Assignment - Throughout the entries below, report every line where "optional" is found.

Given records -

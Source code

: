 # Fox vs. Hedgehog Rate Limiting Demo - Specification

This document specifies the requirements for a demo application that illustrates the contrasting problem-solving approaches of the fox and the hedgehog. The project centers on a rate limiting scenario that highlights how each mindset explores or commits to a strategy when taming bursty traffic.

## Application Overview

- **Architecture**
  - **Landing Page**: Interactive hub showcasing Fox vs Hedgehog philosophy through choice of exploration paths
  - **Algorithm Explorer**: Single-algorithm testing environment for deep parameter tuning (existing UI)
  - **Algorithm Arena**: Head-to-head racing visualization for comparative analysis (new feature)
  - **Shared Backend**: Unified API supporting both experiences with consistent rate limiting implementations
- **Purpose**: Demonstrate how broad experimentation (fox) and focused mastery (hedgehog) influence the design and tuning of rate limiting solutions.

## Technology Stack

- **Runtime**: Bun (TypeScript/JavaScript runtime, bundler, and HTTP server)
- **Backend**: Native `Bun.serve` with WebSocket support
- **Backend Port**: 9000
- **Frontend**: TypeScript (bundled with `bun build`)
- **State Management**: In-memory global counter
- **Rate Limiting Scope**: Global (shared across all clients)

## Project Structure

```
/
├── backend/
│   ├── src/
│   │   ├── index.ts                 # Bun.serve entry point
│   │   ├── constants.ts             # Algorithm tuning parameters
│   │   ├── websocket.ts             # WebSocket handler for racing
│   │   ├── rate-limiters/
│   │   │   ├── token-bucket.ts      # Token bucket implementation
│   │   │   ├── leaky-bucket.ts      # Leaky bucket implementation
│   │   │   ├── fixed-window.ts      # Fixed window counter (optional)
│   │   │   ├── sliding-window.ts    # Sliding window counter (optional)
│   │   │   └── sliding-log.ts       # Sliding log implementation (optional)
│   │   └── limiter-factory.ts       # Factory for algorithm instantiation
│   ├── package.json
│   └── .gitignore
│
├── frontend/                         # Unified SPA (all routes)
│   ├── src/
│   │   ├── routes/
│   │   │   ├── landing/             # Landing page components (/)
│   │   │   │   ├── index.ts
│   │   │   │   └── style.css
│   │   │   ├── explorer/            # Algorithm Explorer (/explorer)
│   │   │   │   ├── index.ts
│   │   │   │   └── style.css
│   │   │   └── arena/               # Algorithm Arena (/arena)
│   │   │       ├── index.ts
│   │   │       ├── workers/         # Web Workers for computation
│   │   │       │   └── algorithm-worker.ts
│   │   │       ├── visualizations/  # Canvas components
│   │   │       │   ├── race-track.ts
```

Reply -
│   │   │   ├── fixed-window.ts      # Fixed window counter (optional)
│   │   │   ├── sliding-window.ts    # Sliding window counter (optional)
│   │   │   └── sliding-log.ts       # Sliding log implementation (optional)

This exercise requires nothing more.